München – Es ist heiß und stickig, der Temperaturunterschied zwischen drinnen und draußen beträgt mehr als 20 Grad. Langsam beginnen sich alle auszuziehen. Der Geruch von Schweiß, Bier und Vorfreude legt sich wie eine Decke über die Menschen – immer mehr strömen aus der Kälte durch die Tore der Zenith Halle. Die Vorband Spector, spielen gut verträglichen Indie-Rock, à la Mando Diao, abgeklärt und professionell. Sie präsentieren ihr Debut Album „Enjoy it While it Lasts“, das es sofort auf “Sound of 2012” Longlist der BBC schaffte. Die fünf Londoner liefern eine makellos inszenierte Show, mit braven Danksagungen an Hostesse Florence, man merkt gleich: der Konzertabend will perfekt, rund und glänzend sein.

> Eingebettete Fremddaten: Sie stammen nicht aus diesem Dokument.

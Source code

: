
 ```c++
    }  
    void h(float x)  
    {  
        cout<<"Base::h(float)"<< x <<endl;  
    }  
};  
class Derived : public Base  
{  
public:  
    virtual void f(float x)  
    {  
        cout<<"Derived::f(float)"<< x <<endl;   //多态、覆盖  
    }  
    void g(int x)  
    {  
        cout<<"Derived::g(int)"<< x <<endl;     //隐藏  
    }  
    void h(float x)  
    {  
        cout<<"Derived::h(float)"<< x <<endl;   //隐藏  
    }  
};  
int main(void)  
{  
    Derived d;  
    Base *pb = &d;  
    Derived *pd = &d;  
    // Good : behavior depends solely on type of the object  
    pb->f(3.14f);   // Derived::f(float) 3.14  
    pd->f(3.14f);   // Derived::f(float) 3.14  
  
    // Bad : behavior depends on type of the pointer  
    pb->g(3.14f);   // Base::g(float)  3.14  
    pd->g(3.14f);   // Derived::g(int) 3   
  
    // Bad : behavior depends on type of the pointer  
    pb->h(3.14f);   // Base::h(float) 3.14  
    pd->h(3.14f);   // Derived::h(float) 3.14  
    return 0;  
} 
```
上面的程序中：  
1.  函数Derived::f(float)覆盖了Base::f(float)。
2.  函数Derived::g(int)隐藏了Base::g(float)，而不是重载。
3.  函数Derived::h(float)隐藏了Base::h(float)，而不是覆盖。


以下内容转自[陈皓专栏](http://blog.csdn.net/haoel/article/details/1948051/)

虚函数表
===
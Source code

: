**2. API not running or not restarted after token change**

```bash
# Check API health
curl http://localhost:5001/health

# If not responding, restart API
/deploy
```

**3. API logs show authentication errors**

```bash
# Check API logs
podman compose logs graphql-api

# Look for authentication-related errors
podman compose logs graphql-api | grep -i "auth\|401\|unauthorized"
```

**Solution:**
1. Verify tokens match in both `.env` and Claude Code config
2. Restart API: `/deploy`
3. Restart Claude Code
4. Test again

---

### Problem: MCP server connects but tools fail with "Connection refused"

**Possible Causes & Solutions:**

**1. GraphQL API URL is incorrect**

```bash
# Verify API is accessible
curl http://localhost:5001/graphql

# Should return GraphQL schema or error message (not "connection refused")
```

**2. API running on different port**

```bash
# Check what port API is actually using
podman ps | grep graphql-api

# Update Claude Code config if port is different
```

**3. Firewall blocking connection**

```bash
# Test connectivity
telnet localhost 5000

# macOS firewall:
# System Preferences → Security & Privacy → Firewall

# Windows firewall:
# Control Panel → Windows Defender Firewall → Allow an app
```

Der Vorhang fällt, das Bühnenbild erstrahlt in gold-silbernen Jugendstil Formen, wie ein überdimensionaler Paravant aufgefaltet wirft er graphische Ornamente ins Publikum zurück. Als Schattenspiel beginnt die Show zu „Only If for a Night“, Florence Welch windet sich im Profil, ihre langen Finger zu Klauen gespreizt. Das Publikum lässt keine Zeit für’s Kennenlernen. Die Stimmung ist aufgeheizt, man wird das Gefühl nicht los, als hätte die Engländerin die Welle der Begeisterung überfordert. Ihre Haut strahlt wie Emaille, die roten Haare im Nacken zusammengeknüllt – mit dem wallenden  Kleid wirkt die 26-Jährige wie aus einer andern Zeit, einer anderen Welt.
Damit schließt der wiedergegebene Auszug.